Two unnerving, challenging stories about identity sparked by subtle delights and surprising ends.

A pair of eerie, minimalist novellas by the gifted Argentinean writer Aira (Ema the Captive, 2016, etc.).

Shades of The Twilight Zone and Quentin Tarantino’s cinematic blood baths linger over these two unnerving novellas, neither of which is anything like the other. In The Little Buddhist Monk, Aira introduces us to a diminutive but endlessly curious Korean monk who dreams of going to Europe or America. If there is a central motif to the work, it is a meditation on the nature of dreams. “Practical people say that dreams serve no purpose; but they can’t deny that at least they allow one to dream,” the monk muses, later remembering, “It costs nothing to dream.” In due course, the monk meets French photographer Napoleon Chirac and his cartoonist wife, Jacqueline Bloodymary, becoming their guide to the country’s shrines.

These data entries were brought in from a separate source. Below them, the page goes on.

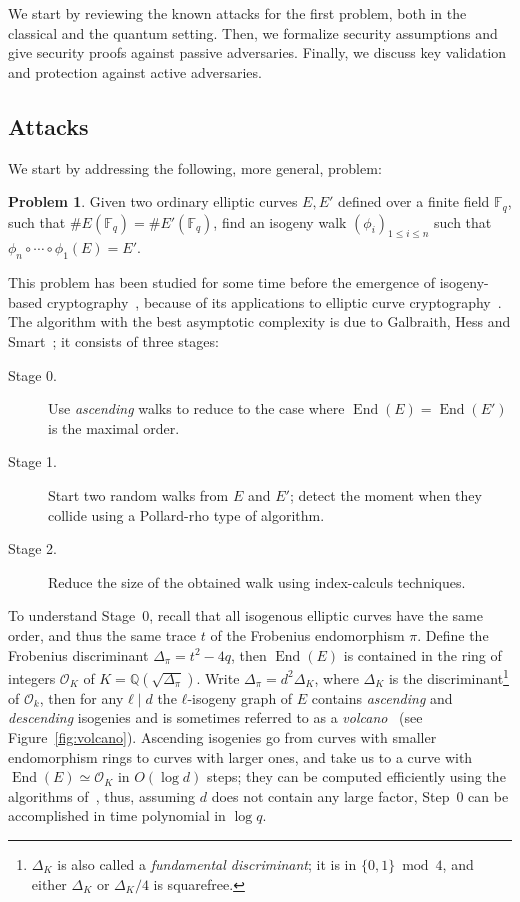 \documentclass{article}
\newcommand{\F}{\mathbb{F}}
\renewcommand{\O}{\mathcal{O}}
\theoremstyle{definition}
\newtheorem{prob}[theorem]{Problem}
\DeclareMathOperator{\End}{End}
\begin{document}
We start by reviewing the known attacks for the first problem, both in
the classical and the quantum setting. Then, we formalize security
assumptions and give security proofs against passive adversaries.
Finally, we discuss key validation and protection against active
adversaries.

\subsection{Attacks}
\label{sec:attacks}

We start by addressing the following, more general, problem:

\begin{prob}
  Given two ordinary elliptic curves $E,E'$ defined over a finite
  field $\F_q$, such that $\#E(\F_q)=\#E'(\F_q)$, find an isogeny walk
  $(ϕ_i)_{1≤i≤n}$ such that $ϕ_n∘\cdots∘ϕ_1(E)=E'$.
\end{prob}

This problem has been studied for some time before the emergence of
isogeny-based cryptography~\cite{Gal,GHS,galbraith+stolbunov11},
because of its applications to elliptic curve
cryptography~\cite{GHS,teske06,jao+miller+venkatesan09}.  The
algorithm with the best asymptotic complexity is due to Galbraith,
Hess and Smart~\cite{GHS}; it consists of three stages:
\begin{description}
\item[Stage 0.] Use \emph{ascending} walks to reduce to the case where
  $\End(E)=\End(E')$ is the maximal order.
\item[Stage 1.] Start two random walks from $E$ and $E'$; detect the
  moment when they collide using a Pollard-rho type of algorithm.
\item[Stage 2.] Reduce the size of the obtained walk using
  index-calculs techniques.
\end{description}

To understand Stage~0, recall that all isogenous elliptic curves have
the same order, and thus the same trace $t$ of the Frobenius
endomorphism $π$. Define the Frobenius discriminant $Δ_π=t^2-4q$, then
$\End(E)$ is contained in the ring of integers $\O_K$ of
$K=ℚ(\sqrt{Δ_π})$. Write $Δ_π=d^2Δ_K$, where $Δ_K$ is the
discriminant\footnote{$Δ_K$ is also called a \emph{fundamental
    discriminant}; it is in $\{0,1\}\bmod 4$, and either $Δ_K$ or
  $Δ_K/4$ is squarefree.} of $\O_k$, then for any $ℓ\mid d$ the
$ℓ$-isogeny graph of $E$ contains \emph{ascending} and
\emph{descending} isogenies and is sometimes referred to as a
\emph{volcano}~\cite{fouquet+morain02} (see Figure~\ref{fig:volcano}).
Ascending isogenies go from curves with smaller endomorphism rings to
curves with larger ones, and take us to a curve with $\End(E)≃\O_K$ in
$O(\log d)$ steps; they can be computed efficiently using the
algorithms
of~\cite{kohel,fouquet+morain02,ionica+joux13,defeo2016explicit},
thus, assuming $d$ does not contain any large factor, Step~0 can be
accomplished in time polynomial in $\log q$.
\end{document}
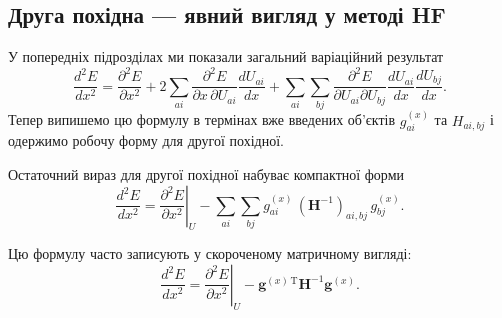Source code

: \subsection{Друга похідна — явний вигляд у методі HF}

У попередніх підрозділах ми показали загальний варіаційний результат
\[
	\frac{d^2E}{dx^2}
	=
	\frac{\partial^2 E}{\partial x^2}
	+2\sum_{ai}\frac{\partial^2 E}{\partial x\,\partial U_{ai}}\frac{dU_{ai}}{dx}
	+\sum_{ai}\sum_{bj}\frac{\partial^2 E}{\partial U_{ai}\partial U_{bj}}
	\frac{dU_{ai}}{dx}\frac{dU_{bj}}{dx}.
\]
Тепер випишемо цю формулу в термінах вже введених об'єктів
$g^{(x)}_{ai}$ та $H_{ai,bj}$ і одержимо робочу форму для другої похідної.


Остаточний вираз для другої похідної набуває компактної форми
\begin{equation}\label{eq:d2E_final_boxed}
	\displaystyle
	\frac{d^2E}{dx^2}
	=
	\left.\frac{\partial^2 E}{\partial x^2}\right|_{U}
	-
	\sum_{ai}\sum_{bj}
	g^{(x)}_{ai}\,(\mathbf{H}^{-1})_{ai,bj}\,g^{(x)}_{bj}.
\end{equation}

Цю формулу часто записують у скороченому матричному вигляді:
\[
	\frac{d^2E}{dx^2} = \left.\frac{\partial^2 E}{\partial x^2}\right|_{U} - \mathbf g^{(x)\,\mathrm T} \mathbf{H}^{-1}\mathbf g^{(x)}.
\]


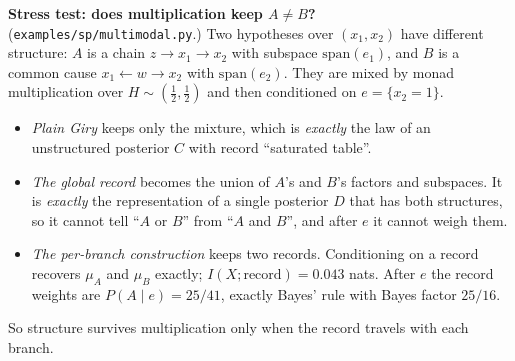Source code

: \documentclass[11pt]{article}
\theoremstyle{definition}
\theoremstyle{remark}
\begin{document}
\textbf{Stress test: does multiplication keep $A\neq B$?} (\texttt{examples/sp/multimodal.py}.) Two hypotheses over $(x_1,x_2)$ have different structure: $A$ is a chain $z\to x_1\to x_2$ with subspace $\mathrm{span}(e_1)$, and $B$ is a common cause $x_1\leftarrow w\to x_2$ with $\mathrm{span}(e_2)$. They are mixed by monad multiplication over $H\sim(\tfrac12,\tfrac12)$ and then conditioned on $e=\{x_2=1\}$.
\begin{itemize}
  \item \emph{Plain Giry} keeps only the mixture, which is \emph{exactly} the law of an unstructured posterior $C$ with record ``saturated table''.
  \item \emph{The global record} becomes the union of $A$'s and $B$'s factors and subspaces. It is \emph{exactly} the representation of a single posterior $D$ that has both structures, so it cannot tell ``$A$ or $B$'' from ``$A$ and $B$'', and after $e$ it cannot weigh them.
  \item \emph{The per-branch construction} keeps two records. Conditioning on a record recovers $\mu_A$ and $\mu_B$ exactly; $I(X;\text{record})=0.043$ nats. After $e$ the record weights are $P(A\mid e)=25/41$, exactly Bayes' rule with Bayes factor $25/16$.
\end{itemize}
So structure survives multiplication only when the record travels with each branch.
\end{document}

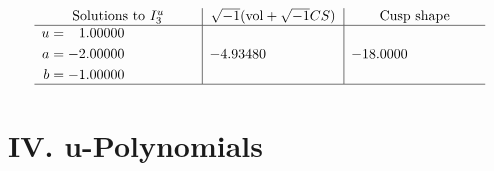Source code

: \documentclass[1p]{elsarticle_modified}
\theoremstyle{definition}
\newcommand{\I}{\sqrt{-1}}
\begin{document}
$$\begin{array}{c|c|c}  
\text{Solutions to }I^u_{3}& \I (\text{vol} + \sqrt{-1}CS) & \text{Cusp shape}\\
 \hline 
\begin{aligned}
u &= \phantom{-}1.00000\phantom{ +0.000000I} \\
a &= -2.00000\phantom{ +0.000000I} \\
b &= -1.00000\phantom{ +0.000000I}\end{aligned}
 & -4.93480\phantom{ +0.000000I} & -18.0000\phantom{ +0.000000I}\\
 \hline 
 \end{array}$$\newpage
\newpage\renewcommand{\arraystretch}{1}
\centering \section*{ IV. u-Polynomials}
\end{document}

It should come as no surprise to Aira’s readers that the monk, his dreams, and indeed his very reality turn out to be not what they appear. The follow-up novella, The Proof, finds Aira back in more familiar territory with a story set in Buenos Aires, but its conclusion is no less shocking. The story seems designed to shock, as two punk-rock lesbians brace timid Marcia in the street with a startling query, “Wannafuck?” In trying to figure out “Mao” and “Lenin,” Marcia finds herself enraptured in a dangerous game, as the two challenge and taunt her bourgeois assumptions about the world. “You are the nihilist,” Mao tells Marcia. “Could you really spend your time talking crap, worried about the kind of things that happen here, in this hamburger microcosm? All of this is accidental, nothing more than the springboard to launch us back to what is important.” By the time Marcia joins Mao and Lenin in launching a violent attack on a supermarket, she may or may not be experiencing Stockholm syndrome, but there’s no doubt she is fundamentally changed.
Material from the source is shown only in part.